# WORK TASK
Select every line below containing the word "travailler".

Data excerpts:
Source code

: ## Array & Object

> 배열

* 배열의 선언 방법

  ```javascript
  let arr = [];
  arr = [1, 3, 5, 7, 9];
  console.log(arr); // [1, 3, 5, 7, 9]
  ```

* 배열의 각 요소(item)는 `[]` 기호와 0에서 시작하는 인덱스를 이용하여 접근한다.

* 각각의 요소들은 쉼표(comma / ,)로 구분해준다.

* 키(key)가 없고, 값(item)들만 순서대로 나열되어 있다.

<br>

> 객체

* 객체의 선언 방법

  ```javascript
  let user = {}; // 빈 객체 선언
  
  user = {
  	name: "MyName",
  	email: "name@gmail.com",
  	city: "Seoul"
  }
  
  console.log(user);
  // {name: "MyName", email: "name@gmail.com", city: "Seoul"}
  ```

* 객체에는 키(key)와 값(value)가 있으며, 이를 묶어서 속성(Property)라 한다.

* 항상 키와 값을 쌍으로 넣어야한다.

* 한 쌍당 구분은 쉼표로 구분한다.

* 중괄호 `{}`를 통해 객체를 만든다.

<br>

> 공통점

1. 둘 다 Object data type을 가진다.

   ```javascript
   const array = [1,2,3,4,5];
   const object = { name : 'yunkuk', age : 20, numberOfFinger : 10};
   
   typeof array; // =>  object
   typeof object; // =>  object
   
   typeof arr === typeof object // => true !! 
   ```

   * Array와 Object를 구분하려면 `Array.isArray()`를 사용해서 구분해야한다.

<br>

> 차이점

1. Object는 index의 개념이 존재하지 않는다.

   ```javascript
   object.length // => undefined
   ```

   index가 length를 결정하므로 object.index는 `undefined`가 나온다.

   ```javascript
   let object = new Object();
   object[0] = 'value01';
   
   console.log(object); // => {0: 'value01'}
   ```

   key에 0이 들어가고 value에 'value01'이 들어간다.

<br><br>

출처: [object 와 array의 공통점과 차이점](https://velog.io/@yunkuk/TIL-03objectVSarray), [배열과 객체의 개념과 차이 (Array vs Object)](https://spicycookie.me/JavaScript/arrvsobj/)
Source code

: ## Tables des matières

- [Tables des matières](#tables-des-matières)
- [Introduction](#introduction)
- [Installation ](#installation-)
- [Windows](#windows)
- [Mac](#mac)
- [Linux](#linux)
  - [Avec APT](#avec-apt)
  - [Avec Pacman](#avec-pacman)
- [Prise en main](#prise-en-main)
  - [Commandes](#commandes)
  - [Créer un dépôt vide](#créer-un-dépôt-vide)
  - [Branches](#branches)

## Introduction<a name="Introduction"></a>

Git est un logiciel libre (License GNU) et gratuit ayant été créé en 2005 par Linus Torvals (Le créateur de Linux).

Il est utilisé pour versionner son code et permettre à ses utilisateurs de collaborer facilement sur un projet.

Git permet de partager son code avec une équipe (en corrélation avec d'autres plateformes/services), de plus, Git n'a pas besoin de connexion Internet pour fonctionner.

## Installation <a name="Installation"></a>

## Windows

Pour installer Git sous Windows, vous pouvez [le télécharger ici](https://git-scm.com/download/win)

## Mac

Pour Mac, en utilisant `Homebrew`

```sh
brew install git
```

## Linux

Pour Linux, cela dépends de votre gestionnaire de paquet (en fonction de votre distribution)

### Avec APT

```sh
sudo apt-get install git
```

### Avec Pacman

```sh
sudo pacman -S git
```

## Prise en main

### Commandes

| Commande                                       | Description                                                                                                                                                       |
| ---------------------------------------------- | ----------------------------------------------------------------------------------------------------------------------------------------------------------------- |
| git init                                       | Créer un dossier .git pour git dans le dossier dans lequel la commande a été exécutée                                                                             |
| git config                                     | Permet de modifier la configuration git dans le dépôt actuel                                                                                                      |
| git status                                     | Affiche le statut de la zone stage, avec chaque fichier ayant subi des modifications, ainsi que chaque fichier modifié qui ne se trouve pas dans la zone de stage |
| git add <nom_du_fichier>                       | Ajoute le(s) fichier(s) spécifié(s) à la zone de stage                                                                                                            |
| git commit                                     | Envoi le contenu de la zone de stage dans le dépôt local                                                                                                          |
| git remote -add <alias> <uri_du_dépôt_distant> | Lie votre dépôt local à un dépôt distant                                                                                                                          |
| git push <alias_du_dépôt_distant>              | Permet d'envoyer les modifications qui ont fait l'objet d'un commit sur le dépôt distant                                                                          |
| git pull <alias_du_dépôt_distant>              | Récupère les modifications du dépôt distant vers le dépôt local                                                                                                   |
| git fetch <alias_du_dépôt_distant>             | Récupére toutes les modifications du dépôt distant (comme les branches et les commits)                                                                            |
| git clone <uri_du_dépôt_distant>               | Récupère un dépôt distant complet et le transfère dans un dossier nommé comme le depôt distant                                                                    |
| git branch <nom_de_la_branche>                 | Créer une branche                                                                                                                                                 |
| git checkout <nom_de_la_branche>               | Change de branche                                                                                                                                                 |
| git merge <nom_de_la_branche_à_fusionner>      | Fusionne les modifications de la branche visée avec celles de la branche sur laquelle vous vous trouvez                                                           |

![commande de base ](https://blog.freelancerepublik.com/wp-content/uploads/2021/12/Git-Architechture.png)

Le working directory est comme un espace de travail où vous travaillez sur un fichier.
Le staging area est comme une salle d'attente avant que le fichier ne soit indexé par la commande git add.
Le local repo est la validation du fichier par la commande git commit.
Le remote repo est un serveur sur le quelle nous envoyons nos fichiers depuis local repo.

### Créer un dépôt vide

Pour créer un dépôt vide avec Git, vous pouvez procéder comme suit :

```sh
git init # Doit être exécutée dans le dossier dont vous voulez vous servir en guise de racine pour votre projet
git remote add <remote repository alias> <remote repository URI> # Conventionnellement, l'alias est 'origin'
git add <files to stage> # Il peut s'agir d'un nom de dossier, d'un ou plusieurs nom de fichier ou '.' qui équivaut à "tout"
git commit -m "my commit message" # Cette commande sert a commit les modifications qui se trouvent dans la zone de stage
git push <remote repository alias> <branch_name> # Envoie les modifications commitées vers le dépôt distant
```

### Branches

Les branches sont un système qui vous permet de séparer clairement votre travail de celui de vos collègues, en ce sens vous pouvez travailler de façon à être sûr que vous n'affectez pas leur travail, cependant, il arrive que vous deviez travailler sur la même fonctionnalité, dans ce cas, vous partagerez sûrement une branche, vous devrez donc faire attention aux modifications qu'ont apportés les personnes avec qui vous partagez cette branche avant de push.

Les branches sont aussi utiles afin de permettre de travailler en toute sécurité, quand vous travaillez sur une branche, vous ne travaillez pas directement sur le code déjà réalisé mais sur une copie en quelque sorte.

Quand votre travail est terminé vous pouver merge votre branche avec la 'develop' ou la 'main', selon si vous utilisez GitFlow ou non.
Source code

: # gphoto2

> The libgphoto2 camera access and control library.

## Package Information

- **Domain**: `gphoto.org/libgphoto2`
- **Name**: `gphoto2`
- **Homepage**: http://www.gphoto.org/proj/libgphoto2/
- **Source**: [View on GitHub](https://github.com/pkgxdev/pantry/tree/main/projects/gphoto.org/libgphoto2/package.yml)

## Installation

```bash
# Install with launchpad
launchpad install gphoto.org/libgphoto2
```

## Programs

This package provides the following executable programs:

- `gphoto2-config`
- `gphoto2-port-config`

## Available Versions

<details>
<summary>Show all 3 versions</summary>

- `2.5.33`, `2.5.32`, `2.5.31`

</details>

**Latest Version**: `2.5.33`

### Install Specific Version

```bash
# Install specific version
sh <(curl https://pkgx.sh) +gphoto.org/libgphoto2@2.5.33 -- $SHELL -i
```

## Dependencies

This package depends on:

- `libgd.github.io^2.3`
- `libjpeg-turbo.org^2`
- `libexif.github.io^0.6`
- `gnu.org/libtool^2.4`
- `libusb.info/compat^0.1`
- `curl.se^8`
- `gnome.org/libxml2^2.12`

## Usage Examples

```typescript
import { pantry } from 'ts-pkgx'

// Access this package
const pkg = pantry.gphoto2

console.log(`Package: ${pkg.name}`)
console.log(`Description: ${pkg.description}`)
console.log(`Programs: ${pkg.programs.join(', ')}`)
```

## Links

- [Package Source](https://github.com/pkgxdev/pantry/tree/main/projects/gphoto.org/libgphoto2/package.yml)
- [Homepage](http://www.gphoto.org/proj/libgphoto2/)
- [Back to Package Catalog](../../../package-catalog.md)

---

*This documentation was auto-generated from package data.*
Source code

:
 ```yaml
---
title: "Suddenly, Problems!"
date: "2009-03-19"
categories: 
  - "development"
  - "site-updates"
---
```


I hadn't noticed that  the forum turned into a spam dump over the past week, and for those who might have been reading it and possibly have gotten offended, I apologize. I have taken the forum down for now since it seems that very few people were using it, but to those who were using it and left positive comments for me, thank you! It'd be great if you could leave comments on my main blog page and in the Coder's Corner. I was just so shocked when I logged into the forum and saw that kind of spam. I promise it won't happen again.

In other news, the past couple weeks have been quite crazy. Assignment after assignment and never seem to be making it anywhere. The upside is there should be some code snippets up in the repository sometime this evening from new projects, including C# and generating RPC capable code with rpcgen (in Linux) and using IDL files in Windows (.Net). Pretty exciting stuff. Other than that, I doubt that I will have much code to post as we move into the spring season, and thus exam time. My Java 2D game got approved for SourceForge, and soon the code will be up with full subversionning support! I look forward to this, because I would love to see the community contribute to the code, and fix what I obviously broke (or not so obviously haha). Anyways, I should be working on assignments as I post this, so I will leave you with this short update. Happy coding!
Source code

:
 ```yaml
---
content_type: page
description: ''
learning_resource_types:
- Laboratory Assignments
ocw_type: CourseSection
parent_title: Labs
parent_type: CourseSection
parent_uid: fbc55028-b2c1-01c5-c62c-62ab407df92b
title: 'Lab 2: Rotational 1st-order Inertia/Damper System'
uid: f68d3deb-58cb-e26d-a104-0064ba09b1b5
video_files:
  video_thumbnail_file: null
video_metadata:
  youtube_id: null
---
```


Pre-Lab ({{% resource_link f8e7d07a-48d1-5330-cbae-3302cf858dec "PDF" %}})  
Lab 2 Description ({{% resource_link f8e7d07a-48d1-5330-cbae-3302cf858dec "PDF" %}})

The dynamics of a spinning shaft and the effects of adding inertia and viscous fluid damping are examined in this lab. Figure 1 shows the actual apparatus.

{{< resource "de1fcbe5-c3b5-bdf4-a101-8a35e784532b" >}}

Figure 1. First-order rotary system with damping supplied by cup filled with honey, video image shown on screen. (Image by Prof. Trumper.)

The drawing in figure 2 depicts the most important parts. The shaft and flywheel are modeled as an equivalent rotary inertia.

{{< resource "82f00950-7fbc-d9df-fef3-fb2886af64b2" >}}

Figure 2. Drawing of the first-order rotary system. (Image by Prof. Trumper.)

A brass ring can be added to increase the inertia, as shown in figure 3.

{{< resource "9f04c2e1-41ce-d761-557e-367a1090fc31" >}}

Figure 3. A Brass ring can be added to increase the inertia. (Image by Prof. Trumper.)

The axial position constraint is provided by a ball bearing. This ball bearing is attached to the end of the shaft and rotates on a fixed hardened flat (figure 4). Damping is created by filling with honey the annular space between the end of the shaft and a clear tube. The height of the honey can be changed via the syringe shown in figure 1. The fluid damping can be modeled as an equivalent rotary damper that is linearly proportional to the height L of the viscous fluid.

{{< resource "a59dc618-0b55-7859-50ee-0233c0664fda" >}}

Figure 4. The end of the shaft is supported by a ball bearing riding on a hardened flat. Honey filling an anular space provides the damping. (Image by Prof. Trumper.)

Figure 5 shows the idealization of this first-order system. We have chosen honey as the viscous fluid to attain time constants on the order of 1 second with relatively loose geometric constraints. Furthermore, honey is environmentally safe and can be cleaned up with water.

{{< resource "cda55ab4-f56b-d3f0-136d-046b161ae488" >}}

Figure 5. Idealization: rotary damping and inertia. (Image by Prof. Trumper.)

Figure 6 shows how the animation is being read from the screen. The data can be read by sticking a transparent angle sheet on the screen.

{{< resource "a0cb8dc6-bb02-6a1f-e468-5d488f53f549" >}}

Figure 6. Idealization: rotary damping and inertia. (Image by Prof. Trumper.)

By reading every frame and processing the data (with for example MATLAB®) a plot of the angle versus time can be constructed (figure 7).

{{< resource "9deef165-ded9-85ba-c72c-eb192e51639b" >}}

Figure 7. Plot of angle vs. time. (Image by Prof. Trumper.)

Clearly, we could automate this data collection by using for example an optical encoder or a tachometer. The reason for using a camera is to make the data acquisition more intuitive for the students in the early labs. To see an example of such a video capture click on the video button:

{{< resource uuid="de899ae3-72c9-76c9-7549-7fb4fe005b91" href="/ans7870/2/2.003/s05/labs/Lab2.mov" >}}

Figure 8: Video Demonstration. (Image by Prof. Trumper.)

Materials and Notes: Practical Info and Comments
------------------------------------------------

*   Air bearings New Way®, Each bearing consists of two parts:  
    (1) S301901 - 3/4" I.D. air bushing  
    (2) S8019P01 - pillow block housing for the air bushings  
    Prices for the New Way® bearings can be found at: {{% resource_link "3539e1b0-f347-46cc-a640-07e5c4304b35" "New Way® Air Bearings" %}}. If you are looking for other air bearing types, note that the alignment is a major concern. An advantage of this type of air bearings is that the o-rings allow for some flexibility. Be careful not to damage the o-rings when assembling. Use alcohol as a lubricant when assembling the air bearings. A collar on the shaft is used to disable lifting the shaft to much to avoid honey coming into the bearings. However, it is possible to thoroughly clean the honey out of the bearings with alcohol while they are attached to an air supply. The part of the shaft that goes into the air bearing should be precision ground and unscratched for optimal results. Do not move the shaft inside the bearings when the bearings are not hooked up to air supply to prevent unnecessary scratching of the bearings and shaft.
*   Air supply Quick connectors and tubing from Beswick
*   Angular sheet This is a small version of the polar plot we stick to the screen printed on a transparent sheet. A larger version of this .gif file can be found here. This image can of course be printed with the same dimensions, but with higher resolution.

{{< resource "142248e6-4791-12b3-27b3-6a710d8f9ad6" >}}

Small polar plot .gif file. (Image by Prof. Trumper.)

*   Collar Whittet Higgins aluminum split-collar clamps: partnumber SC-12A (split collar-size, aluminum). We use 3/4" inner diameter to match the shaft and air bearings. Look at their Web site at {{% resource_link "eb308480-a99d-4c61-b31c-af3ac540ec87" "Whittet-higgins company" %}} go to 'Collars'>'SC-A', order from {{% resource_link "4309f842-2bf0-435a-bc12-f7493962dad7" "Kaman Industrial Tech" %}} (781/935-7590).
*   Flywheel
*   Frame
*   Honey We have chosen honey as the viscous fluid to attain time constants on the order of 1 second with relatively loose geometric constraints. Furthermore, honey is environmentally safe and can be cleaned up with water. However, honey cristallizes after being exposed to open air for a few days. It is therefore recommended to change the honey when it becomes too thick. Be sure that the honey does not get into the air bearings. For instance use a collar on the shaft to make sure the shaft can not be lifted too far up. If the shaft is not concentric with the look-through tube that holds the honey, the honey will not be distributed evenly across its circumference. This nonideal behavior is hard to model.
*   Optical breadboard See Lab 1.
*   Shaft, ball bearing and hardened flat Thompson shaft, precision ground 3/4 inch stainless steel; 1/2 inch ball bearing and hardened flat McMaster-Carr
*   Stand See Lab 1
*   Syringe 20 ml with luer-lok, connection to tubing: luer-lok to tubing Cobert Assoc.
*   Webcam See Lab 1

# EXERCISE OUTPUT
Les branches sont un système qui vous permet de séparer clairement votre travail de celui de vos collègues, en ce sens vous pouvez travailler de façon à être sûr que vous n'affectez pas leur travail, cependant, il arrive que vous deviez travailler sur la même fonctionnalité, dans ce cas, vous partagerez sûrement une branche, vous devrez donc faire attention aux modifications qu'ont apportés les personnes avec qui vous partagez cette branche avant de push.
Les branches sont aussi utiles afin de permettre de travailler en toute sécurité, quand vous travaillez sur une branche, vous ne travaillez pas directement sur le code déjà réalisé mais sur une copie en quelque sorte.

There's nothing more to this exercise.